Work to complete: Transcribe the listing that follows in full, omitting pictures.

▼

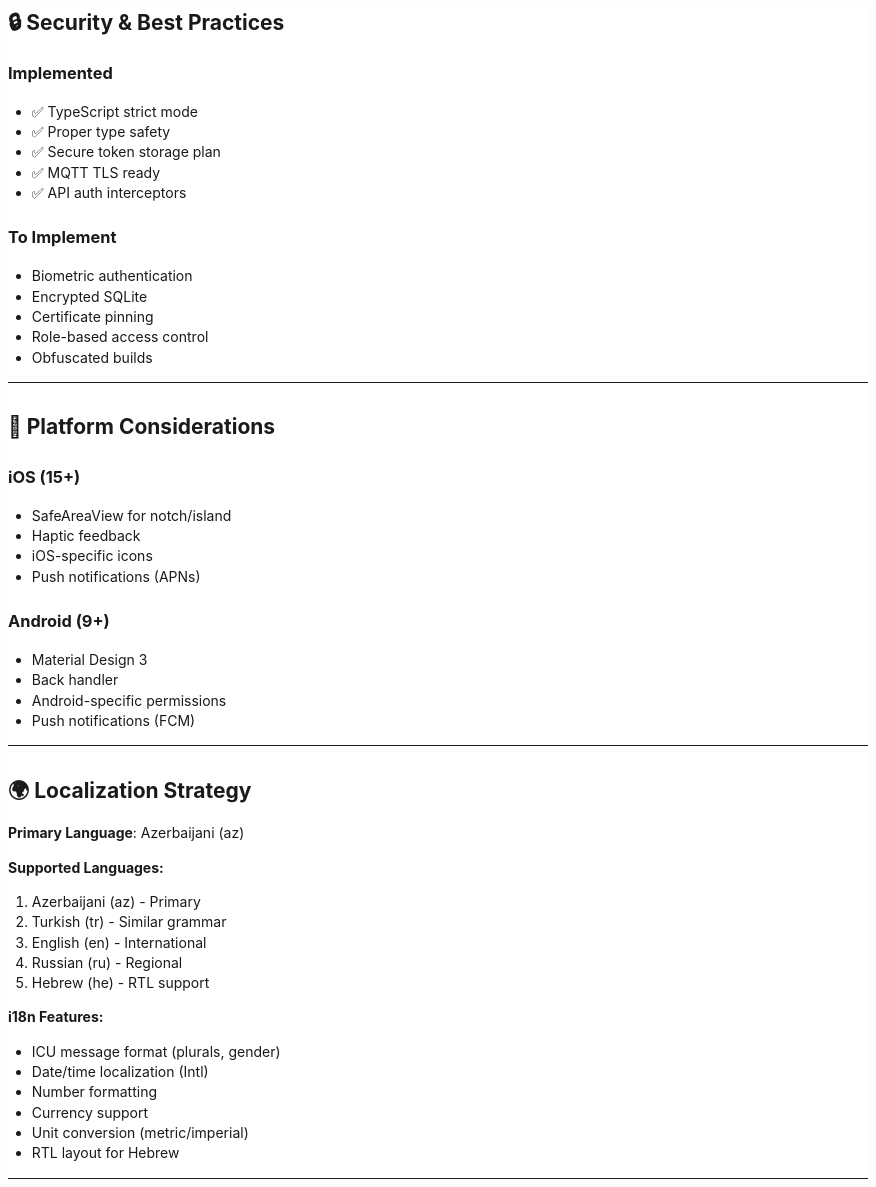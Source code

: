 
## 🔒 Security & Best Practices

### Implemented
- ✅ TypeScript strict mode
- ✅ Proper type safety
- ✅ Secure token storage plan
- ✅ MQTT TLS ready
- ✅ API auth interceptors

### To Implement
- Biometric authentication
- Encrypted SQLite
- Certificate pinning
- Role-based access control
- Obfuscated builds

---

## 📱 Platform Considerations

### iOS (15+)
- SafeAreaView for notch/island
- Haptic feedback
- iOS-specific icons
- Push notifications (APNs)

### Android (9+)
- Material Design 3
- Back handler
- Android-specific permissions
- Push notifications (FCM)

---

## 🌍 Localization Strategy

**Primary Language**: Azerbaijani (az)

**Supported Languages:**
1. Azerbaijani (az) - Primary
2. Turkish (tr) - Similar grammar
3. English (en) - International
4. Russian (ru) - Regional
5. Hebrew (he) - RTL support

**i18n Features:**
- ICU message format (plurals, gender)
- Date/time localization (Intl)
- Number formatting
- Currency support
- Unit conversion (metric/imperial)
- RTL layout for Hebrew

---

▲

Result of the task:
Source code

: 
## 🔒 Security & Best Practices

### Implemented
- ✅ TypeScript strict mode
- ✅ Proper type safety
- ✅ Secure token storage plan
- ✅ MQTT TLS ready
- ✅ API auth interceptors

### To Implement
- Biometric authentication
- Encrypted SQLite
- Certificate pinning
- Role-based access control
- Obfuscated builds

---

## 📱 Platform Considerations

### iOS (15+)
- SafeAreaView for notch/island
- Haptic feedback
- iOS-specific icons
- Push notifications (APNs)

### Android (9+)
- Material Design 3
- Back handler
- Android-specific permissions
- Push notifications (FCM)

---

## 🌍 Localization Strategy

**Primary Language**: Azerbaijani (az)

**Supported Languages:**
1. Azerbaijani (az) - Primary
2. Turkish (tr) - Similar grammar
3. English (en) - International
4. Russian (ru) - Regional
5. Hebrew (he) - RTL support

**i18n Features:**
- ICU message format (plurals, gender)
- Date/time localization (Intl)
- Number formatting
- Currency support
- Unit conversion (metric/imperial)
- RTL layout for Hebrew

---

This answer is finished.